Manufacturer’s Green Program Produces Zero Waste
Here’s a question to test your knowledge of green businesses in South Simcoe: Which national manufacturer produces a very high volume of products without discarding anything as waste from its operations?
Hints: This long-established, family-run business based in Bradford West Gwillimbury has suppliers in several countries and has recently expanded to Calgary.
Got the answer? It’s Royal Woodworking. The 35-year-old company operated by the Gerrits family manufactures solid wood mouldings that are shipped across Canada from its 70,000-square-foot plant in the Town of Bradford.
That plant is a busy place. Its 55 employees produce 400,000 linear feet of mouldings a week. But despite all the cutting, trimming and shaving of products, and the discarded steel straps that are cut away from the pallets of supplied raw lumber, not a scrap leaves the plant as waste.
Royal Woodworking has a strategy called Zero Waste, which ensures that all discarded materials are recycled or reused. All wood shavings, for example, are sold to King Cole Ducks of the nearby Town of Aurora and used as bedding for the birds. Small wood scraps are put through a wood grinder – it’s called a “hog” – and added to the bags of shavings, as are any cardboard pieces not used as packaging.

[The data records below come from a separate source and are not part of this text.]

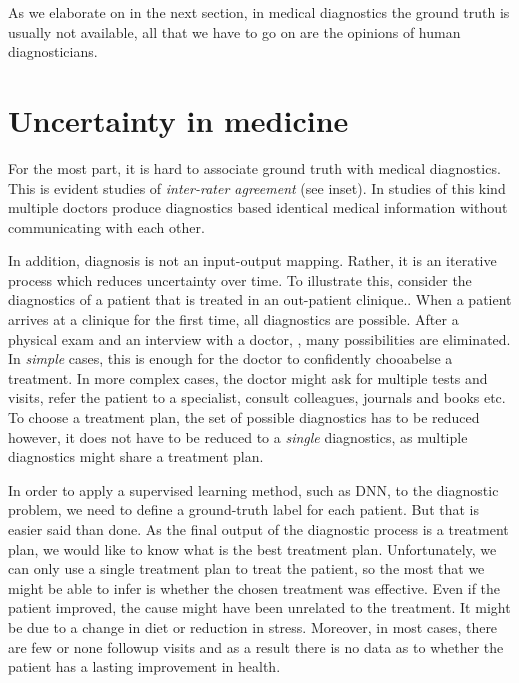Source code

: \documentclass[11pt]{pnas-new}
\begin{document}
As we elaborate on in the next section, in medical diagnostics the
ground truth is usually not available, all that we have to go on are
the opinions of human diagnosticians.

\section{Uncertainty in medicine}

For the most part, it is hard to associate ground truth with medical
diagnostics. This is evident studies of {\em inter-rater agreement} (see
inset). In studies of this kind multiple doctors produce diagnostics
based identical medical information without communicating with each other. 


In addition, diagnosis is not an input-output mapping. Rather, it
is an iterative process which reduces uncertainty over time. To
illustrate this, consider the diagnostics of a patient that is treated
in an out-patient clinique..  When a patient arrives at a clinique for
the first time, all diagnostics are possible. After a physical exam
and an interview with a doctor, , many possibilities are
eliminated. In {\em simple} cases, this is enough for the doctor to
confidently chooabelse a treatment. In more complex cases, the doctor
might ask for multiple tests and visits, refer the patient to a
specialist, consult colleagues, journals and books etc. To choose a
treatment plan, the set of possible diagnostics has to be reduced
however, it does not have to be reduced to a {\em single} diagnostics,
as multiple diagnostics might share a treatment plan.

In order to apply a supervised learning method, such as  DNN, to the
diagnostic problem, we need to define a ground-truth label for each
patient. But that is easier said than done. As the final output of the
diagnostic process is a treatment plan, we would like to know what is
the best treatment plan. Unfortunately, we can only use a single
treatment plan to treat the patient, so the most that we might be able
to infer is whether the chosen treatment was effective.  Even if the
patient improved, the cause might have been unrelated to the
treatment. It might be due to a change in diet or reduction in stress.
Moreover, in most cases, there are few or none followup visits and as
a result there is no data as to whether the patient has a lasting
improvement in health.
\end{document}
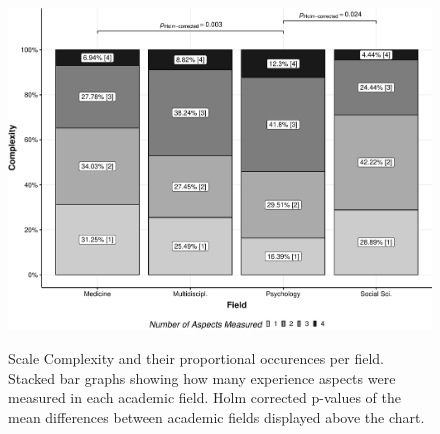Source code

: \documentclass[man, 12pt, a4paper, mask]{apa7}
\begin{document}
\begin{figure}[h]
\centering
\caption{Scale Complexity and their proportional occurences per field. Stacked bar graphs showing how many experience aspects were measured in each academic field. Holm corrected p-values of the mean differences between academic fields displayed above the chart.}
\includegraphics[width=\textwidth]{Figures/FieldPlotComplexityAverage-1}
\label{fig:FieldPlotComplexityAverage}
\end{figure}
\end{document}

The company pays a recycling firm, Paper Savers of the Town of Markham, to pick up its remaining paper waste, shred it and recycle it. The steel straps are given away for recycling to a local auto-wrecking company, Landel and Sons. Wood scraps of any substantial size are sold as kindling at Royal Woodworking’s store in Aurora and at local campgrounds. There are no chemicals in the wood and they are all solid, kiln-dried pieces that burn easily, says Donna Gerrits, the company’s co-owner. “We have been doing this for years,” she says. “We don’t think about the cost or the trouble, it’s just the right thing to do.”
Employees are committed to green practices to the point where they take turns bringing home any personal garbage produced throughout the plant, so they can discard it through Bradford West Gwillimbury’s household recycling program.
Royal Woodworking, though it manufactures traditional products, uses modern operating methods and standards. Production schedules are controlled on computers, not paper, as are inventory and distribution processes. That includes the new Calgary distribution facility, which opened in September in a 30,000-square-foot warehouse.
In its latest initiative, Royal Woodworking is applying for certification from the Forest Stewardship Council (FSC). It hopes to achieve the certification, which promotes good forest management, by March. “FSC is an international certification and labelling system that guarantees that the forest products we purchase in Canada, the US and other countries come from responsibly managed forests and verified recycled sources,” Gerrits says. “More and more people want to buy green, and one way to do that is to buy FSC certified products. The whole idea is to make sure that our forests remain healthy.”